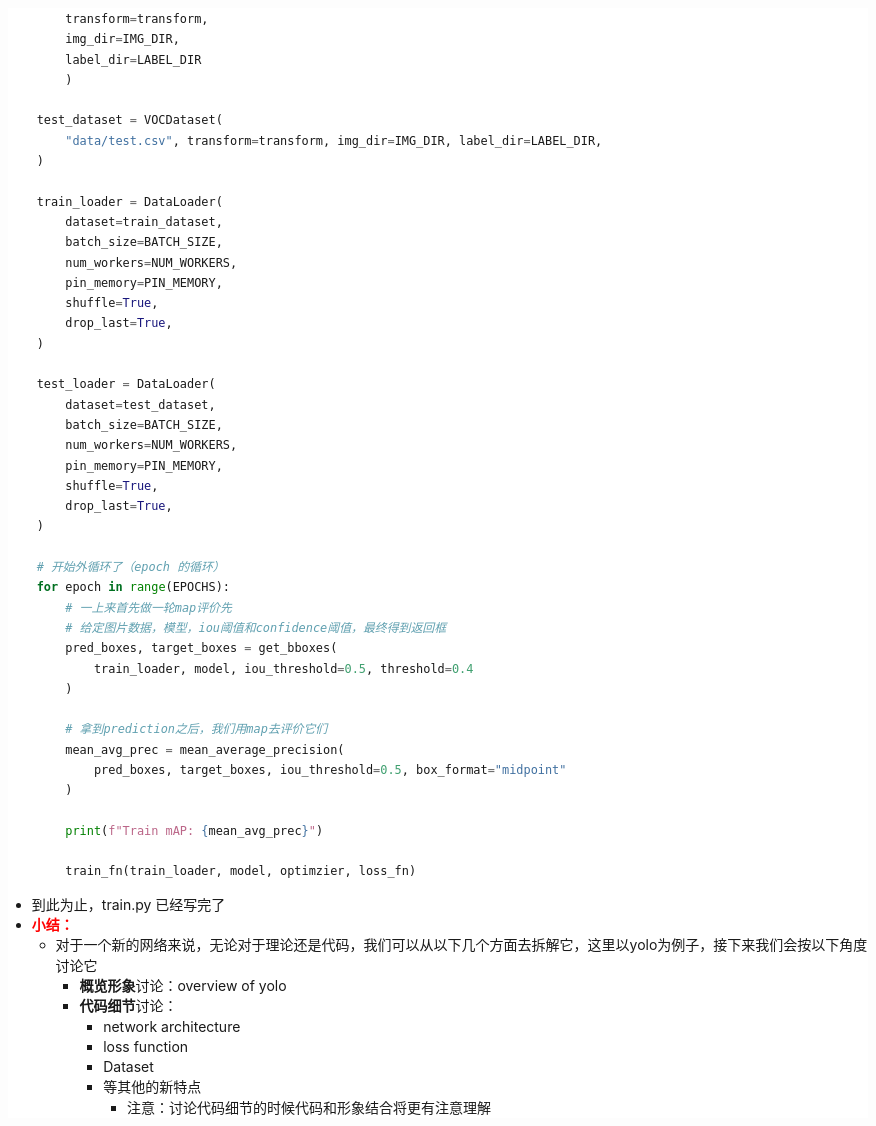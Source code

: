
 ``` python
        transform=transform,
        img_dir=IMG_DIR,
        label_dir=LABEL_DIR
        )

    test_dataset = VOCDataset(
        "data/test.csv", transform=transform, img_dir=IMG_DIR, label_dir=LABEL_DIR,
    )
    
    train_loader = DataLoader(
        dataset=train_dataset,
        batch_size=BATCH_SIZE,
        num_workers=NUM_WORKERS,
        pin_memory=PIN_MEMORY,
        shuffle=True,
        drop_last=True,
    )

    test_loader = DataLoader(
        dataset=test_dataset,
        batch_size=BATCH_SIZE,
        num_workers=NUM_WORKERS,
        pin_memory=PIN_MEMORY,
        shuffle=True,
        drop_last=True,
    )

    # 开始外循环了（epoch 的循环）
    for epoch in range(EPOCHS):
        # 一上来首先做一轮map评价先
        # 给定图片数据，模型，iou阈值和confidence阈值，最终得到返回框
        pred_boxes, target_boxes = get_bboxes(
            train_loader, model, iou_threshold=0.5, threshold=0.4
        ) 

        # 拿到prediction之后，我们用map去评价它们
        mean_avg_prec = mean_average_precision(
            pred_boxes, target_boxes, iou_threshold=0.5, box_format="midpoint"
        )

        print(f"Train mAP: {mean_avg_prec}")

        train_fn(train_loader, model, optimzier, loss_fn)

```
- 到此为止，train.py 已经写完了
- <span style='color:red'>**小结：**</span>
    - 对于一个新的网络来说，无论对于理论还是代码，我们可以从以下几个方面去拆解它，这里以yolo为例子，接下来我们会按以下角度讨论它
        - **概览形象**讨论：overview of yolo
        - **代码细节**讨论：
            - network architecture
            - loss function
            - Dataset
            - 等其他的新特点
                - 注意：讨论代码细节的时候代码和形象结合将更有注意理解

PROMPT:
Output all entries unchanged; skip the pictures.

EXERCISE SOLUTION:
Source code

:
 ``` python
        transform=transform,
        img_dir=IMG_DIR,
        label_dir=LABEL_DIR
        )

    test_dataset = VOCDataset(
        "data/test.csv", transform=transform, img_dir=IMG_DIR, label_dir=LABEL_DIR,
    )
    
    train_loader = DataLoader(
        dataset=train_dataset,
        batch_size=BATCH_SIZE,
        num_workers=NUM_WORKERS,
        pin_memory=PIN_MEMORY,
        shuffle=True,
        drop_last=True,
    )

    test_loader = DataLoader(
        dataset=test_dataset,
        batch_size=BATCH_SIZE,
        num_workers=NUM_WORKERS,
        pin_memory=PIN_MEMORY,
        shuffle=True,
        drop_last=True,
    )

    # 开始外循环了（epoch 的循环）
    for epoch in range(EPOCHS):
        # 一上来首先做一轮map评价先
        # 给定图片数据，模型，iou阈值和confidence阈值，最终得到返回框
        pred_boxes, target_boxes = get_bboxes(
            train_loader, model, iou_threshold=0.5, threshold=0.4
        ) 

        # 拿到prediction之后，我们用map去评价它们
        mean_avg_prec = mean_average_precision(
            pred_boxes, target_boxes, iou_threshold=0.5, box_format="midpoint"
        )

        print(f"Train mAP: {mean_avg_prec}")

        train_fn(train_loader, model, optimzier, loss_fn)

```
- 到此为止，train.py 已经写完了
- <span style='color:red'>**小结：**</span>
    - 对于一个新的网络来说，无论对于理论还是代码，我们可以从以下几个方面去拆解它，这里以yolo为例子，接下来我们会按以下角度讨论它
        - **概览形象**讨论：overview of yolo
        - **代码细节**讨论：
            - network architecture
            - loss function
            - Dataset
            - 等其他的新特点
                - 注意：讨论代码细节的时候代码和形象结合将更有注意理解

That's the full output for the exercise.